The tunic was made in one piece opened from the wrist to the bottom of the skirt on both sides. These were then stitched by hand using two passes of whip stitch. I have created a series of crosses by reversing the direction of the stitch for the second pass on the same seam.

25 May 2015

Vin's dress

This is one of the dresses I imagine Vin would have worn at the balls. 
I made itn as the assignment for the Theatrical Costume Class I completed at the Belfast Metropolitan College.

Reading the book I imagine that the dresses mentioned would be similar to those of the mid 18th century in North America. At the same time those dresses require very large cages and a number of crinolines.

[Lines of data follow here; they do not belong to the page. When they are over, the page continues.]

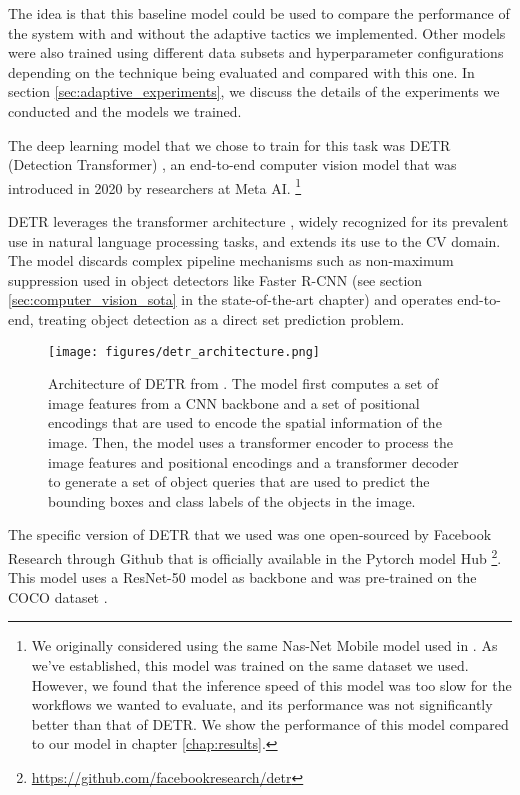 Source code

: \documentclass[../main.tex]{subfiles}
\begin{document}
 The idea is that this baseline model could be used to compare the performance of the system with and without the adaptive tactics we implemented. Other models were also trained using different data subsets and hyperparameter configurations depending on the technique being evaluated and compared with this one. In section \ref{sec:adaptive_experiments}, we discuss the details of the experiments we conducted and the models we trained.

 The deep learning model that we chose to train for this task was DETR (Detection Transformer) \cite{carionEndtoEndObjectDetection2020}, an end-to-end computer vision model that was introduced in 2020 by researchers at Meta AI. \footnote{We originally considered using the same Nas-Net Mobile model used in \cite{visuna_novel_2023}. As we've established, this model was trained on the same dataset we used. However, we found that the inference speed of this model was too slow for the workflows we wanted to evaluate, and its performance was not significantly better than that of DETR. We show the performance of this model compared to our model in chapter \ref{chap:results}.}

 DETR leverages the transformer architecture \cite{vaswaniAttentionAllYou2017}, widely recognized for its prevalent use in natural language processing tasks, and extends its use to the CV domain. The model discards complex pipeline mechanisms such as non-maximum suppression used in object detectors like Faster R-CNN (see section \ref{sec:computer_vision_sota} in the state-of-the-art chapter) and operates end-to-end, treating object detection as a direct set prediction problem.

 \begin{figure}[t]
     \centering
     \texttt{[image: figures/detr\_architecture.png]}
     \caption{
        Architecture of DETR from \cite{carionEndtoEndObjectDetection2020}. 
        \footnotesize The model first computes a set of image features from a CNN backbone and a set of positional encodings that are used to encode the spatial information of the image. Then, the model uses a transformer encoder to process the image features and positional encodings and a transformer decoder to generate a set of object queries that are used to predict the bounding boxes and class labels of the objects in the image.
     }
     \label{fig:detr-architecture}
 \end{figure}

 The specific version of DETR that we used was one open-sourced by Facebook Research through Github that is officially available in the Pytorch model Hub \footnote{\url{https://github.com/facebookresearch/detr}}. This model uses a ResNet-50 model as backbone \cite{heSpatialPyramidPooling2014} and was pre-trained on the COCO dataset \cite{linMicrosoftCOCOCommon2015}. 
\end{document}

Vin doesn't seem to have do undress completely in order to run or jump. My dress is, therefore, less cumbersome.

I initially considered the possibility of usin the tipe of corsets found in Elisabethan dresses because the corset was described as rigid. The profile was, however, too squared and I decided for a more modern type of corset.

The decoration is meant to be a reminder of the nature of Vin. As a Mistborn she finds solace in the Mists. The tendrils of mist are made of bias binding tape I made using leftovers of silk from the main dress. The fabric was dyed with acid dyes in darker shades of blue and hand-stitched on the dress. 
Other, thinner tendrils are made with a double or single whipped running stitch using hand-spun and had-dyed silk and metallic embroidery thread.


The dress is held in shape by a petticoat with inbuilt hoops. 

The dress, with its inbult corset is closed by a long laced fastening. 

The dress was exhibited at the End of Year Show in Stormont.
As I had only one mannequin at my disposal the dress is displayed with the Mistcloak.


20 April 2015


This is a calico cylinder held in shape by 4 strips of boning on the inside. 
The lid has a circle of boning along the rim.
The original idea was to dye the body of the hamper in lightening shades of blue. I has some success with several fabrics and assumed that I'd be able to do the same here. Dip the end of the fabric and allow the dye to wick up the fabric.
I am not sure whether the problem was the fabric or the dye but the result is less than impressive. 
The tentacles have been colored using fabric crayons and stitched on top of the body. 

Although it is not as I envisioned I believe I am satisfied with it.